THE HEIRLOOM KEEPER

by MICHELLE THOMPSON

I HAVE ALWAYS FANTASIZED ABOUT STARTING FRESH and moving into a house where I bring no décor baggage with me. I would visit all of my favorite stores and pick out exactly what I wanted, because in my fantasy, money grows on trees. The resulting space would be chic yet comfortable, juxtaposed yet pulled together, like something you would see in a glossy design magazine (ahem).

But alas, that is just my fantasy. My interior design reality has evolved much more organically, dating back to my very first college apartment. My roommate and I furnished it with
her secondhand brown couch with an unfortunate floral pattern and a papasan chair. My parents helped us add a little class to the joint by entrusting me with my maternal grandparents’ oak dining table and chairs and mahogany bedroom set.

The old oak dining table was pretty cool. It had a Houdini-like expansion mechanism with a wire pulley that would release the two table halves and flip over a suspended middle piece. I remember sitting at that table in my grandma’s kitchen when I was 6, watching her bake a cake. The mahogany spool bed and matching dresser had an oval mirror clouded by time, suspended by two curving arms.
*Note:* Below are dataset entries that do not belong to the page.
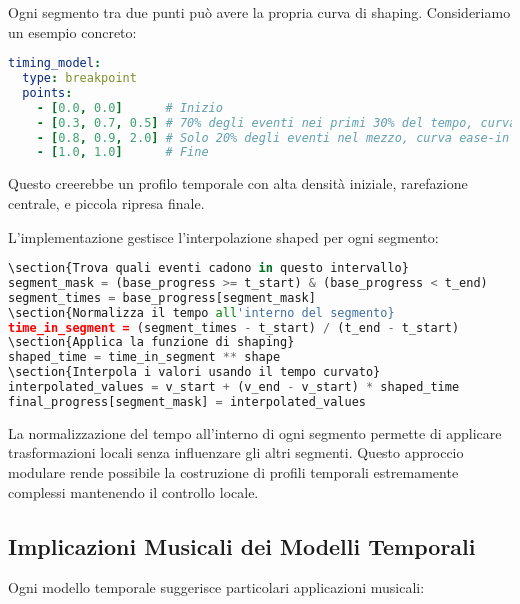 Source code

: Ogni segmento tra due punti può avere la propria curva di shaping. Consideriamo un esempio concreto:

\begin{lstlisting}[language=Yaml]
timing_model:
  type: breakpoint
  points:
    - [0.0, 0.0]      # Inizio
    - [0.3, 0.7, 0.5] # 70% degli eventi nei primi 30% del tempo, curva ease-out
    - [0.8, 0.9, 2.0] # Solo 20% degli eventi nel mezzo, curva ease-in
    - [1.0, 1.0]      # Fine
\end{lstlisting}

Questo creerebbe un profilo temporale con alta densità iniziale, rarefazione centrale, e piccola ripresa finale.

L'implementazione gestisce l'interpolazione shaped per ogni segmento:

\begin{lstlisting}[language=Python]
\section{Trova quali eventi cadono in questo intervallo}
segment_mask = (base_progress >= t_start) & (base_progress < t_end)
segment_times = base_progress[segment_mask]
\section{Normalizza il tempo all'interno del segmento}
time_in_segment = (segment_times - t_start) / (t_end - t_start)
\section{Applica la funzione di shaping}
shaped_time = time_in_segment ** shape
\section{Interpola i valori usando il tempo curvato}
interpolated_values = v_start + (v_end - v_start) * shaped_time
final_progress[segment_mask] = interpolated_values
\end{lstlisting}

La normalizzazione del tempo all'interno di ogni segmento permette di applicare trasformazioni locali senza influenzare gli altri segmenti. Questo approccio modulare rende possibile la costruzione di profili temporali estremamente complessi mantenendo il controllo locale.
\subsection{Implicazioni Musicali dei Modelli Temporali}
Ogni modello temporale suggerisce particolari applicazioni musicali:

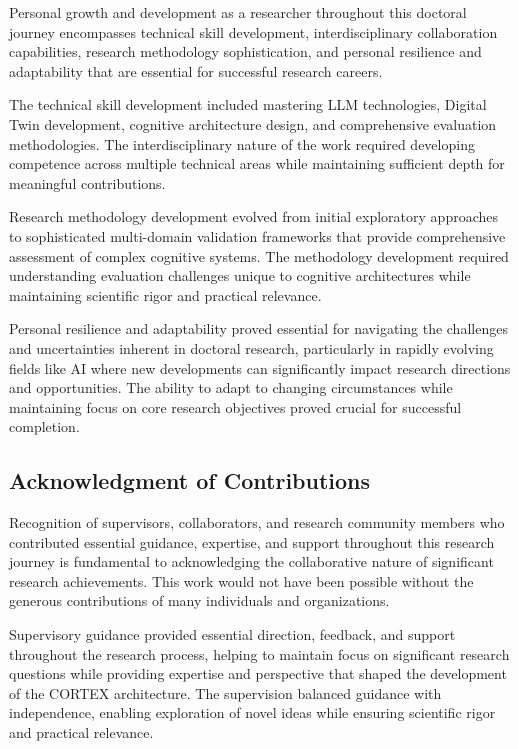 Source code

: Personal growth and development as a researcher throughout this doctoral journey encompasses technical skill development, interdisciplinary collaboration capabilities, research methodology sophistication, and personal resilience and adaptability that are essential for successful research careers.

The technical skill development included mastering LLM technologies, Digital Twin development, cognitive architecture design, and comprehensive evaluation methodologies. The interdisciplinary nature of the work required developing competence across multiple technical areas while maintaining sufficient depth for meaningful contributions.

Research methodology development evolved from initial exploratory approaches to sophisticated multi-domain validation frameworks that provide comprehensive assessment of complex cognitive systems. The methodology development required understanding evaluation challenges unique to cognitive architectures while maintaining scientific rigor and practical relevance.

Personal resilience and adaptability proved essential for navigating the challenges and uncertainties inherent in doctoral research, particularly in rapidly evolving fields like AI where new developments can significantly impact research directions and opportunities. The ability to adapt to changing circumstances while maintaining focus on core research objectives proved crucial for successful completion.

\subsection{Acknowledgment of Contributions}

Recognition of supervisors, collaborators, and research community members who contributed essential guidance, expertise, and support throughout this research journey is fundamental to acknowledging the collaborative nature of significant research achievements. This work would not have been possible without the generous contributions of many individuals and organizations.

Supervisory guidance provided essential direction, feedback, and support throughout the research process, helping to maintain focus on significant research questions while providing expertise and perspective that shaped the development of the CORTEX architecture. The supervision balanced guidance with independence, enabling exploration of novel ideas while ensuring scientific rigor and practical relevance.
That set had lived in my grandparents’ guestroom, and when I was a kid, I’d look in the mirror and pretend to be the wicked queen from Snow White.

After college, I got married, and my husband’s furniture contribution consisted of Ikea bookshelves and a couch worse than my roommate’s. We didn’t have any money to furniture shop, so I ventured out to a storage unit my parents had kept for decades, filled with my paternal grandparents’ furniture. When I pulled up the creaking metal door and peered into the dusty space filled with items from generations past, I felt connected to them, even though I had never met my grandfather, and my memory of my grandmother was just a flicker.

Much of it was broken-down and desperately in need of refinishing or reupholstering, but I salvaged dining chairs with needlepoint seats my grandmother had stitched herself, a carved mahogany sofa with broken arms and torn green velvet upholstery, and a red velvet tufted settee with a caved-in seat that my dad said had been my grandmother’s favorite when he was a child. I fixed them as best I could, and in my home they went, next to the Ikea bookshelves and papasan chair.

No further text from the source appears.